_DATA UNDER STUDY_.
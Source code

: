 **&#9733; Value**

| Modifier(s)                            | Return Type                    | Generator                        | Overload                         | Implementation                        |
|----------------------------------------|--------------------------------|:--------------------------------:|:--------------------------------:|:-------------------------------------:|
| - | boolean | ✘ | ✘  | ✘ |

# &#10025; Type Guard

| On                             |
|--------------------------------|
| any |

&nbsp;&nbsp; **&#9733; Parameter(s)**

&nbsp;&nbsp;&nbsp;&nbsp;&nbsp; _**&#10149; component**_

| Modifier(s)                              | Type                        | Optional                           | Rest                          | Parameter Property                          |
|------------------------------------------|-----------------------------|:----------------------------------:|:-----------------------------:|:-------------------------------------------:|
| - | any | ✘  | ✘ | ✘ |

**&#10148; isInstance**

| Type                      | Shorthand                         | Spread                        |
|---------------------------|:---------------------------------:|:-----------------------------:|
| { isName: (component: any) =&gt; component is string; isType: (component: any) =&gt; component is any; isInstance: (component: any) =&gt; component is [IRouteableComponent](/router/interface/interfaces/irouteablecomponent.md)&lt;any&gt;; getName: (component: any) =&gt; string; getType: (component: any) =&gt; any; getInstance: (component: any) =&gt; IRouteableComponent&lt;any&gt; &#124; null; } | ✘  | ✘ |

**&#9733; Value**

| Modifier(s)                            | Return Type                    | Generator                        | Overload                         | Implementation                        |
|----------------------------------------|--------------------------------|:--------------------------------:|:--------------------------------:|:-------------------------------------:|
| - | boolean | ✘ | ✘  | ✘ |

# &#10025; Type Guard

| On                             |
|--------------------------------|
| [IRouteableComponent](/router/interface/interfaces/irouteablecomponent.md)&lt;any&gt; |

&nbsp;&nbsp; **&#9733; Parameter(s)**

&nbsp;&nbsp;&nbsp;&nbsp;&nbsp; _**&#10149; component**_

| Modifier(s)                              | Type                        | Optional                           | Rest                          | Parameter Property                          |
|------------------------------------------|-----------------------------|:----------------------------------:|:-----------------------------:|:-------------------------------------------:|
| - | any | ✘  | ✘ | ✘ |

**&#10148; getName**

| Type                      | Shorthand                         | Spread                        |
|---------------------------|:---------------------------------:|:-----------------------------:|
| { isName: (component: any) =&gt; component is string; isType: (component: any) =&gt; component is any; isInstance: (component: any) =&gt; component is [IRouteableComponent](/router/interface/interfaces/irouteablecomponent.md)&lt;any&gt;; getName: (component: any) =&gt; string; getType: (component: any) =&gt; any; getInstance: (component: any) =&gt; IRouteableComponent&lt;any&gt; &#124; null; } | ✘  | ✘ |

_INSTRUCTIONS FOR THE TASK_. Print all the data exactly.

_ANSWER SECTION_.
Source code

: **&#9733; Value**

| Modifier(s)                            | Return Type                    | Generator                        | Overload                         | Implementation                        |
|----------------------------------------|--------------------------------|:--------------------------------:|:--------------------------------:|:-------------------------------------:|
| - | boolean | ✘ | ✘  | ✘ |

# &#10025; Type Guard

| On                             |
|--------------------------------|
| any |

&nbsp;&nbsp; **&#9733; Parameter(s)**

&nbsp;&nbsp;&nbsp;&nbsp;&nbsp; _**&#10149; component**_

| Modifier(s)                              | Type                        | Optional                           | Rest                          | Parameter Property                          |
|------------------------------------------|-----------------------------|:----------------------------------:|:-----------------------------:|:-------------------------------------------:|
| - | any | ✘  | ✘ | ✘ |

**&#10148; isInstance**

| Type                      | Shorthand                         | Spread                        |
|---------------------------|:---------------------------------:|:-----------------------------:|
| { isName: (component: any) =&gt; component is string; isType: (component: any) =&gt; component is any; isInstance: (component: any) =&gt; component is [IRouteableComponent](/router/interface/interfaces/irouteablecomponent.md)&lt;any&gt;; getName: (component: any) =&gt; string; getType: (component: any) =&gt; any; getInstance: (component: any) =&gt; IRouteableComponent&lt;any&gt; &#124; null; } | ✘  | ✘ |

**&#9733; Value**

| Modifier(s)                            | Return Type                    | Generator                        | Overload                         | Implementation                        |
|----------------------------------------|--------------------------------|:--------------------------------:|:--------------------------------:|:-------------------------------------:|
| - | boolean | ✘ | ✘  | ✘ |

# &#10025; Type Guard

| On                             |
|--------------------------------|
| [IRouteableComponent](/router/interface/interfaces/irouteablecomponent.md)&lt;any&gt; |

&nbsp;&nbsp; **&#9733; Parameter(s)**

&nbsp;&nbsp;&nbsp;&nbsp;&nbsp; _**&#10149; component**_

| Modifier(s)                              | Type                        | Optional                           | Rest                          | Parameter Property                          |
|------------------------------------------|-----------------------------|:----------------------------------:|:-----------------------------:|:-------------------------------------------:|
| - | any | ✘  | ✘ | ✘ |

**&#10148; getName**

| Type                      | Shorthand                         | Spread                        |
|---------------------------|:---------------------------------:|:-----------------------------:|
| { isName: (component: any) =&gt; component is string; isType: (component: any) =&gt; component is any; isInstance: (component: any) =&gt; component is [IRouteableComponent](/router/interface/interfaces/irouteablecomponent.md)&lt;any&gt;; getName: (component: any) =&gt; string; getType: (component: any) =&gt; any; getInstance: (component: any) =&gt; IRouteableComponent&lt;any&gt; &#124; null; } | ✘  | ✘ |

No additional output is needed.